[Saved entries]
- - -

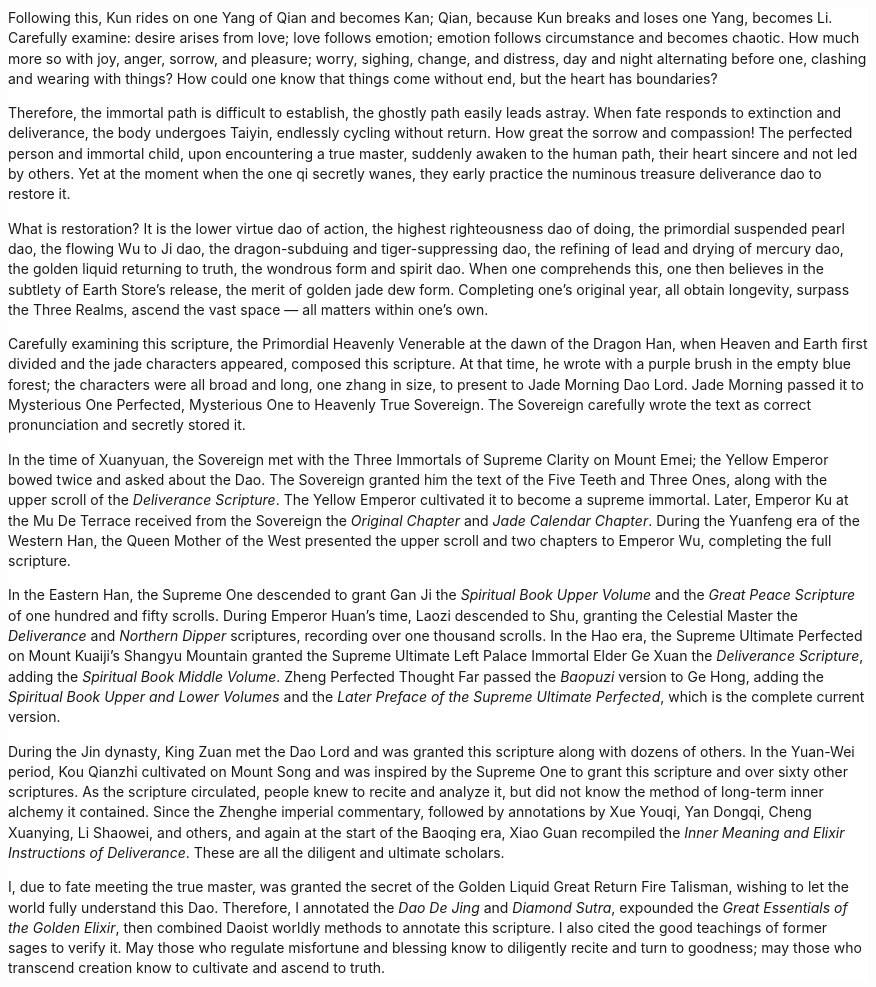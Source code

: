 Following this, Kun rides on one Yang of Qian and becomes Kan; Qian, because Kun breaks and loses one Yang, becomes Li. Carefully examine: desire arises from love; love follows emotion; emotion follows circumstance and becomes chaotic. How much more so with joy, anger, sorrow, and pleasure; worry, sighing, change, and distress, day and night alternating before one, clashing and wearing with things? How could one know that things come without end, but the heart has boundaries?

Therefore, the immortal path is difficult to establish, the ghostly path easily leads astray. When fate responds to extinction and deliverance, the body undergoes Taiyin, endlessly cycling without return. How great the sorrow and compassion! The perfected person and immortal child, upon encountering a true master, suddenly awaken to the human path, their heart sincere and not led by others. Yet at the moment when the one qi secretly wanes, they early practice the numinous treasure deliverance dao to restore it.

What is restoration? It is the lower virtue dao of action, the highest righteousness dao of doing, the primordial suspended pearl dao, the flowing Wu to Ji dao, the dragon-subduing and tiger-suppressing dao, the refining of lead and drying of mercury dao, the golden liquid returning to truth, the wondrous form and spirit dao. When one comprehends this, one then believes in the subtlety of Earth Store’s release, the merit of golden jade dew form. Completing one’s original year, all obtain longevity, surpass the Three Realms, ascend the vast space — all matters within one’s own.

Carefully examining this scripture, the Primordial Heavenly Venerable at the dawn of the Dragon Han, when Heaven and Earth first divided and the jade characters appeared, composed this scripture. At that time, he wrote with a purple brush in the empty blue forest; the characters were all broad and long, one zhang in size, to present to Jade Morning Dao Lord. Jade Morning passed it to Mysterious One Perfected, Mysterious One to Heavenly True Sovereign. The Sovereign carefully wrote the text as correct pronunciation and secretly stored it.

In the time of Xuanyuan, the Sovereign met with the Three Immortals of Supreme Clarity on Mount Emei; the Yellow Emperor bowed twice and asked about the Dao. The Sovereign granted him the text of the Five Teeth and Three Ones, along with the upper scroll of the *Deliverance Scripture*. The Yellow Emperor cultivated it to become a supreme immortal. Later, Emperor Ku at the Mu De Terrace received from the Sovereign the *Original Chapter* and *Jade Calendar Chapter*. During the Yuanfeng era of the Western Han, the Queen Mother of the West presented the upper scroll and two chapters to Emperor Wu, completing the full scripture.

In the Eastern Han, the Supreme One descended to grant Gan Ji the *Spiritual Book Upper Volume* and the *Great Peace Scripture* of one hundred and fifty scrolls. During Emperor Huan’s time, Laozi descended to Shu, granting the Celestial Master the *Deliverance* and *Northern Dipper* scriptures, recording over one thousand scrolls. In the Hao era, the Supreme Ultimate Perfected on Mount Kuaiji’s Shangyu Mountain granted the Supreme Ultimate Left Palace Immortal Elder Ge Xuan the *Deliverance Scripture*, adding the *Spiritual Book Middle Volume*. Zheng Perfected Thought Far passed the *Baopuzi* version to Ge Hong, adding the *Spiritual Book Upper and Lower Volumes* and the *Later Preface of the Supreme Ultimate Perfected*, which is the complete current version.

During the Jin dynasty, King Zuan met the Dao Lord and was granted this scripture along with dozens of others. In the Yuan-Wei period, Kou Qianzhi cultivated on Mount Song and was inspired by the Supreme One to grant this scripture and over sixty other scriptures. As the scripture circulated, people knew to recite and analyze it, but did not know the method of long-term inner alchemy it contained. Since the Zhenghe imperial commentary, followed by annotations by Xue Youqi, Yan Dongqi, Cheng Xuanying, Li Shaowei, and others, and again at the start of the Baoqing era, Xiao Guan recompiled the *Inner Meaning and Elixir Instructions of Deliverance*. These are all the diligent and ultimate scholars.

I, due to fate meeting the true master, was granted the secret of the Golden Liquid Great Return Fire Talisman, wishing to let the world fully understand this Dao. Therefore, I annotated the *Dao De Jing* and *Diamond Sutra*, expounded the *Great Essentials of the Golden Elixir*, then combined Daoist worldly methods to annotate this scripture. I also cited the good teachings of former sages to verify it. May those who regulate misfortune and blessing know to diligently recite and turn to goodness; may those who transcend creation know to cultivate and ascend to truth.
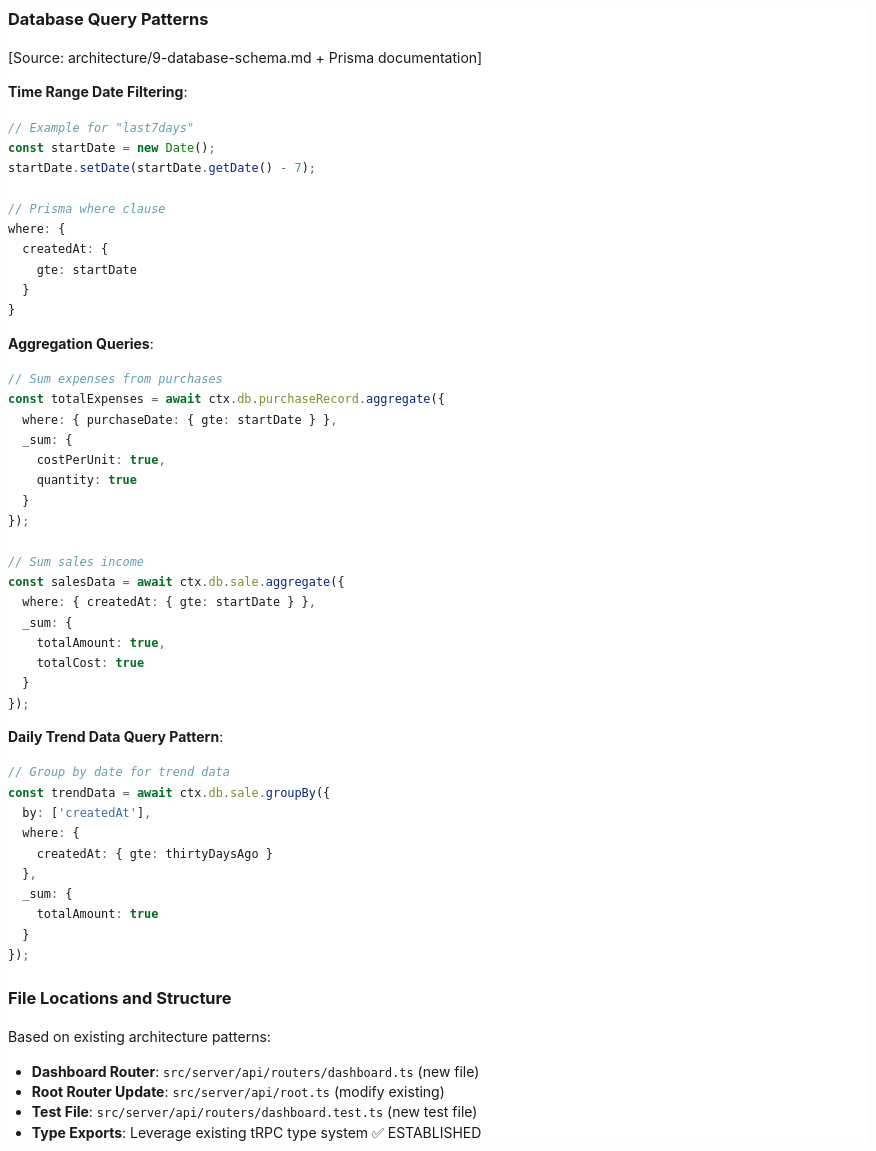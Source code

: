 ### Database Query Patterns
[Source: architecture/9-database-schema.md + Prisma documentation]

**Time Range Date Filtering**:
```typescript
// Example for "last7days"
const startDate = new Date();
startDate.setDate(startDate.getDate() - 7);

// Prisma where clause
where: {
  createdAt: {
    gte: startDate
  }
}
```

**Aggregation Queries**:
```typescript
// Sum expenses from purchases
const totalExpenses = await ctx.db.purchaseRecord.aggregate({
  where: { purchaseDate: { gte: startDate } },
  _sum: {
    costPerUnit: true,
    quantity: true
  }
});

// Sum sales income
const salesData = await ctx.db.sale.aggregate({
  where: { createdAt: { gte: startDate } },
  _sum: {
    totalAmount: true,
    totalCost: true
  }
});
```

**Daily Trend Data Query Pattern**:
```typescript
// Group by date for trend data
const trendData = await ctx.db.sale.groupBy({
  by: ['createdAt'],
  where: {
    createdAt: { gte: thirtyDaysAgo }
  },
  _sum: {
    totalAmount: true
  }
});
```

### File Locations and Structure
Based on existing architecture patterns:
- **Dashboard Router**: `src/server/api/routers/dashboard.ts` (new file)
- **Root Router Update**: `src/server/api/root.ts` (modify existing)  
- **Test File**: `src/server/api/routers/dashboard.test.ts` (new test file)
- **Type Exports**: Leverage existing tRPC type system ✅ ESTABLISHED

- - -

EXERCISE REQUIREMENTS - Return only the lines of the records in which the string "totalAmount" appears.

WRITTEN ANSWER -
    totalAmount: true,
    totalAmount: true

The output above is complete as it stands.